How to Upload your PDF Catalog to a WhatsApp Chatbot

If you have a business and already have a product catalog in PDF format, you've probably wondered: "Can I have my WhatsApp chatbot use this catalog to answer questions from my customers?" The answer is yes, and in this tutorial we explain exactly how to do it.

Uploading your PDF catalog to a WhatsApp chatbot is one of the fastest ways to train artificial intelligence to know your products, prices, descriptions and availability. Instead of uploading product by product manually, you simply upload the file you already have and the system takes care of the rest.

Why Upload your PDF Catalog to a Chatbot?

Before we get into the technical steps, let's look at why this strategy is so effective for businesses of all sizes.

You have the file ready

Most businesses already have a PDF catalog. Whether you use it to email, share on social media or print for your customers, that same file can become the knowledge base for your chatbot. No need to create new content from scratch.

Quick and easy configuration

While uploading products one by one into a structured database can take hours or even days depending on the size of your catalog, uploading a PDF takes literally minutes. It's the fastest way to get your chatbot up and running with real product information.

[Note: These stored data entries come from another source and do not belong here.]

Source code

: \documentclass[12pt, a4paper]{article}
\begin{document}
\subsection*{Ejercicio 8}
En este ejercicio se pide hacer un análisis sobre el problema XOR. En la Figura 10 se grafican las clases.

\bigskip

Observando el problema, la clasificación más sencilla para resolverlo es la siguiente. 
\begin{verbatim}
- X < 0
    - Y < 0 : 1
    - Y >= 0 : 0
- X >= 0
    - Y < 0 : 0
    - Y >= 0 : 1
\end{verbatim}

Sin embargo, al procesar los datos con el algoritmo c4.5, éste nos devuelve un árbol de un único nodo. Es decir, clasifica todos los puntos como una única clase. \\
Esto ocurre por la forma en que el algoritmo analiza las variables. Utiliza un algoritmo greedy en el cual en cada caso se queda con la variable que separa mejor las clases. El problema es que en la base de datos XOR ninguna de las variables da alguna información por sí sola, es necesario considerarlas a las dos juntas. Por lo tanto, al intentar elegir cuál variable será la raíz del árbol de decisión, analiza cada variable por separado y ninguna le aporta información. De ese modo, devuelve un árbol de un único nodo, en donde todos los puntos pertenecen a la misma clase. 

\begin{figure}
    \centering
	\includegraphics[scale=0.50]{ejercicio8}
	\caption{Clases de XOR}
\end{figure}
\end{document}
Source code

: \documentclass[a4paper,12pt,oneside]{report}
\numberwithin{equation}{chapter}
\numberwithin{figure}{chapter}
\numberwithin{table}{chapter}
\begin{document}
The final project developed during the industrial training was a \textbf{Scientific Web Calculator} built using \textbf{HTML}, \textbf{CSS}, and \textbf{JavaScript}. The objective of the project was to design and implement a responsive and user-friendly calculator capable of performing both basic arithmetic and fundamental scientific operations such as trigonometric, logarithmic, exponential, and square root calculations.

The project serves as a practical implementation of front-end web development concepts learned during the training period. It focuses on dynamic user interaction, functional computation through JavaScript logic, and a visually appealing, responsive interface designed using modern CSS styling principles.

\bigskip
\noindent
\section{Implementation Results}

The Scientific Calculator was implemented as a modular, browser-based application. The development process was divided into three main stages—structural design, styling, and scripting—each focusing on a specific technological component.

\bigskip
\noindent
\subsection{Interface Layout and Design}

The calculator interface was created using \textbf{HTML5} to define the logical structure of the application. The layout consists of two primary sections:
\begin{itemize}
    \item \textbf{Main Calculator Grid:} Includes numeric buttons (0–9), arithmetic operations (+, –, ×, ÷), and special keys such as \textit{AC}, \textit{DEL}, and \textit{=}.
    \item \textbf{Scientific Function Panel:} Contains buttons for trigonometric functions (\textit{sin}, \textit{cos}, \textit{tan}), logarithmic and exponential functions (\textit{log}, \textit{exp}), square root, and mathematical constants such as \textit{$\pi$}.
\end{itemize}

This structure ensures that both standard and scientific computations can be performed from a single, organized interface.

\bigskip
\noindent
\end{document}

AI can answer specific questions

Thanks to RAG (Retrieval-Augmented Generation) technology, artificial intelligence not only stores your catalog, but also understands it. This means that when a customer asks "Do you have sneakers in size 42?", the chatbot can search your catalog and give an accurate answer based on the available information.

Reduce your team's workload

Every question the chatbot answers automatically is one less query for your sales or customer service team. This allows them to focus on closing sales and handling more complex cases while the chatbot handles repetitive product inquiries.

Step 1: Prepare your PDF for Maximum Readability by AI

Not all PDFs are equal when it comes to being processed by artificial intelligence. A well-structured PDF will generate better chatbot responses. Here's how to optimize your file.

Use real text, not images of text.

This is the most important point. If your catalog is a PDF created from scans or screenshots, the AI will have difficulty reading the content. Make sure that the text in your PDF is selectable, i.e. you can copy and paste it. If you cannot select the text, you will need to recreate the catalog in a digital format or use OCR tools first.

Clear structure by product

Each product should have a clearly identifiable section. Ideally, you should include:

  • Product name in bold or highlighted text
  • Code or SKU if you handle it
  • Price clearly visible next to the product
  • Description detailed with main features
  • Availability or variants (colors, sizes, etc.)

Use tables whenever possible

Tables are excellent for AI to identify the relationship between a product and its attributes. For example:

Product Price Available Sizes Color
Runner Pro Shoe $89.99 38, 39, 40, 41, 42 Black, White
Comfort Sandal $45.99 36, 37, 38, 39 Beige, Brown

This format makes it much easier for the chatbot to extract accurate information when a customer asks a specific question.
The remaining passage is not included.